Tuesday, February 5, 2008

I've become a recluse...

I wasn't always like this. I've actually only become a recluse in the last few years. I woke up one day and realized that a good day for me is one where I’ve managed to NOT leave my house. I've gotten better and better at not going anywhere. Last year, I only put about 5,000 miles on my car. Generally speaking, I’m not a social person, but I can do a fine job of faking it if I have to. I just LIKE to stay home, and I realized how often I leave my house only to please other people. But my New Years resolution was to stop trying to please everyone, because it's impossible and it leads to resentment since rarely does someone return the favor. As a result, I’ve barely left my house this year. January was a fairly successful month, as far as staying home goes.
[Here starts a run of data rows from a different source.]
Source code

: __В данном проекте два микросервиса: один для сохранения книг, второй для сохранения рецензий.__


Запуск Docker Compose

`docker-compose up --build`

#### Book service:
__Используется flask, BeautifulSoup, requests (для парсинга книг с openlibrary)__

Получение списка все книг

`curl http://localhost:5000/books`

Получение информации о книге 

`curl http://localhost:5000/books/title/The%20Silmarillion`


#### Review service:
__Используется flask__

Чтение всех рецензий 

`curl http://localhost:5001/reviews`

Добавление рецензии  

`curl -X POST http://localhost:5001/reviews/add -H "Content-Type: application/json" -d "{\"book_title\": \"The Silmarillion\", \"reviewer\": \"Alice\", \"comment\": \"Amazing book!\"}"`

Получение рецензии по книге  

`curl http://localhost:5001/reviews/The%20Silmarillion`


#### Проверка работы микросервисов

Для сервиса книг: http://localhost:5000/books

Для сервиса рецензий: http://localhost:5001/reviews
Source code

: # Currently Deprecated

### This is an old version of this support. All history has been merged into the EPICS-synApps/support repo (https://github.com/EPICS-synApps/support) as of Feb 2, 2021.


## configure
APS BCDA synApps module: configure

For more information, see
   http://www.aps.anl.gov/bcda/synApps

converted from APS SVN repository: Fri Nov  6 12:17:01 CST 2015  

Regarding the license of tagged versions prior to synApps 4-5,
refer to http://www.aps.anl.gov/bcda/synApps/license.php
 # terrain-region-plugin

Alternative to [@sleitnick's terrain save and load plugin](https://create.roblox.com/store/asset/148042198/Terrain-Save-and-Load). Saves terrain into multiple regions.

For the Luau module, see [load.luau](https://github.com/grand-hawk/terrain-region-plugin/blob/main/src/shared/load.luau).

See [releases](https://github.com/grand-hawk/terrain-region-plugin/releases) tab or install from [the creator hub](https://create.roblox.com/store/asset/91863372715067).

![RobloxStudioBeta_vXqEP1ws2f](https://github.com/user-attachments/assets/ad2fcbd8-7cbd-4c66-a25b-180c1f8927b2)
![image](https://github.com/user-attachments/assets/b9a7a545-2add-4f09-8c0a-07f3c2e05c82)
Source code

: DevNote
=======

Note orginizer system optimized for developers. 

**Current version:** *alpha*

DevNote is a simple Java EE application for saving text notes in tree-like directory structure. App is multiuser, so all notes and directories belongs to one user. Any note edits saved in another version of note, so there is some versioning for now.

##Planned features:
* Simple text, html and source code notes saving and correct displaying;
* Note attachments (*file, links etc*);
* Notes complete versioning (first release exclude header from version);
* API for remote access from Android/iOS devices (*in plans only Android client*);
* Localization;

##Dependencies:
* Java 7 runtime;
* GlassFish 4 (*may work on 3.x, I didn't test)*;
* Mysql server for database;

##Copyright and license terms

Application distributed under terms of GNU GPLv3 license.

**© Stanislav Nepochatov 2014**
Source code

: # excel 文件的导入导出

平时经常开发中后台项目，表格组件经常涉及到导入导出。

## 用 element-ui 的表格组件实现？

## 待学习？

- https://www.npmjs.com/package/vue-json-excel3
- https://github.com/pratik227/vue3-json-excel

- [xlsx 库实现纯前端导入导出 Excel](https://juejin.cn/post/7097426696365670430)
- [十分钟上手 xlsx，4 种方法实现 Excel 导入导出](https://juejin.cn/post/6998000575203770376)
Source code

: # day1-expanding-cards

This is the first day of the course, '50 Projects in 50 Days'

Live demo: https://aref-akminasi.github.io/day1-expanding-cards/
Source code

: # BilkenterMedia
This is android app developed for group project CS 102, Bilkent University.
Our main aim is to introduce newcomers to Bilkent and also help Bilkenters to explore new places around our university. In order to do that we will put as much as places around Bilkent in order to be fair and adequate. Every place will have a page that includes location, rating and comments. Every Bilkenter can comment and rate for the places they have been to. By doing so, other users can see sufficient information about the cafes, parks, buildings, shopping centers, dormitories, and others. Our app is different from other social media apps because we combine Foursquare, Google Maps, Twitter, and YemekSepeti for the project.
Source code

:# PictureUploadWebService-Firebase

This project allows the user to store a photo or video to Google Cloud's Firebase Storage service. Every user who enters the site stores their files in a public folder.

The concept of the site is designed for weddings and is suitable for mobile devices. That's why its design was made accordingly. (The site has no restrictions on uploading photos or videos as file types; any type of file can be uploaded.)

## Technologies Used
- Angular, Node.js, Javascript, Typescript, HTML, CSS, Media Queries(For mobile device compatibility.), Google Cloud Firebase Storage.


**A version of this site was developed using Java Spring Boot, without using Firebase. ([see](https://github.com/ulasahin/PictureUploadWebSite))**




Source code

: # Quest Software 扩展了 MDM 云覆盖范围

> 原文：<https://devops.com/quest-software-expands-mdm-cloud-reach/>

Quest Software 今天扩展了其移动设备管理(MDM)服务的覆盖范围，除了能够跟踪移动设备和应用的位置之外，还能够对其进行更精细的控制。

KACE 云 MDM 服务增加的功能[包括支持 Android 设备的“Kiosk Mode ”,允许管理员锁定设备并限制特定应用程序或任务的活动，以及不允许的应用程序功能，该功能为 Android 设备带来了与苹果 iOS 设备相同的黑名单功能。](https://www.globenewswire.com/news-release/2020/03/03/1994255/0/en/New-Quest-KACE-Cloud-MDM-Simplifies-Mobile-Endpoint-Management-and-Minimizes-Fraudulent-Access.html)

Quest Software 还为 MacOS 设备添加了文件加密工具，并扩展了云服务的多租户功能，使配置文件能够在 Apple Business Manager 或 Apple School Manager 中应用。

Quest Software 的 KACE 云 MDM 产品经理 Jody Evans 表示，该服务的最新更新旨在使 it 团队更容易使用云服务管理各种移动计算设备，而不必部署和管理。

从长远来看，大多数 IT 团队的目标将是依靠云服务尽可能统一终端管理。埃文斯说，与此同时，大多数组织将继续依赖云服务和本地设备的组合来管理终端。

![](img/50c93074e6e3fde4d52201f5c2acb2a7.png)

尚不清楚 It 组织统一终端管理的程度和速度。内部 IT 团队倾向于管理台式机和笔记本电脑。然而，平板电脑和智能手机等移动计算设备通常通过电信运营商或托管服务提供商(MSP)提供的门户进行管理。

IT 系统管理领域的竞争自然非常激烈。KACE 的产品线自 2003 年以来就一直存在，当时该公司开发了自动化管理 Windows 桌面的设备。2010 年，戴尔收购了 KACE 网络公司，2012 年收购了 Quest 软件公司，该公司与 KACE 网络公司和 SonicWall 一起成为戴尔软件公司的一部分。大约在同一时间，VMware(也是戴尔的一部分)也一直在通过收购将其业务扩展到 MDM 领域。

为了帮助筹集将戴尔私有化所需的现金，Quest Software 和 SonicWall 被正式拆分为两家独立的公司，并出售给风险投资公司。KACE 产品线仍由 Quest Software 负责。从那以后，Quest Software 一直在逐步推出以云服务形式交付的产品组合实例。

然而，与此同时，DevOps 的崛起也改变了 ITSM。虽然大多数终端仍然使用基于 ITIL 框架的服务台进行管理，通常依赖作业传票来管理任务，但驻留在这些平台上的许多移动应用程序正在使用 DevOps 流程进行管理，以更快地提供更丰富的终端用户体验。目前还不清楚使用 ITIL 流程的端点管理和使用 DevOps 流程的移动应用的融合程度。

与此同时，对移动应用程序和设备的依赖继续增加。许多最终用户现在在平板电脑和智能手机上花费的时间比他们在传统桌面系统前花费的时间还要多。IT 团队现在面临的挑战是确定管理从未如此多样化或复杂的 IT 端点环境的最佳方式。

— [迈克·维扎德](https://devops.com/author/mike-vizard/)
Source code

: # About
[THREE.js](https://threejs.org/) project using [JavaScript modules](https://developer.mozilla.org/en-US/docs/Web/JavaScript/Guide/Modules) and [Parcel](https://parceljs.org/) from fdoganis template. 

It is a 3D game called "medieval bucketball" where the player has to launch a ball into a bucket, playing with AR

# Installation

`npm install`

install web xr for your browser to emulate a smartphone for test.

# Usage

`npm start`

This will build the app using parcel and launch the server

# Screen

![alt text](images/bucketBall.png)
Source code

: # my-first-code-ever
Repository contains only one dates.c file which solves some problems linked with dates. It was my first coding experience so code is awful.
I am painfully aware of every time I was forced to go somewhere I didn't want to, because each time, it caused me pain. Can I keep going on like this? Or will I eventually turn into him:

6 comments:

Erin Beck said...

Holy crap! Am I the first to cmment and the worst is that I am at the computer lab doing school work cuz all my home computers crashed and I dont want to be here. I want to be reclusive like you at home in the comforts of my own environment. My point being..? no.. theres nothig wrong, in fact, I am jealous! It just goes to show that you love your home, life, and being where you are at. I would to if I were you. You have a beautiful home, kids and husband, not that I want that.. I mean that kiss meant nothing..promise!

Cristin said...

I'm a recluse and not afraid to admit it. I just might be Hobbit. I am short, round, enjoy food and if I wasn't lds, I'm sure I'd enjoy a good brew too.

Katie or Tom said...

I invented not going out and the humpback. Your welcome. You could have just posted a picture of me. (TIK)

Memzy said...

home is RAD

regarding your comment: did you do the "put new floors in" thing?

sarastrasser said...

I can't believe you only out 5000 miles on your car. That is what I do in two months. I can't stand being at home. If I have no where to go, I will load up the kids and take a drive. I am not a recluse.

abutler said...

I am a little of a recluse myself. I guess that explains the fact that i have no friends and no one ever invites me to go anywhere...wait, do I really want to be this way?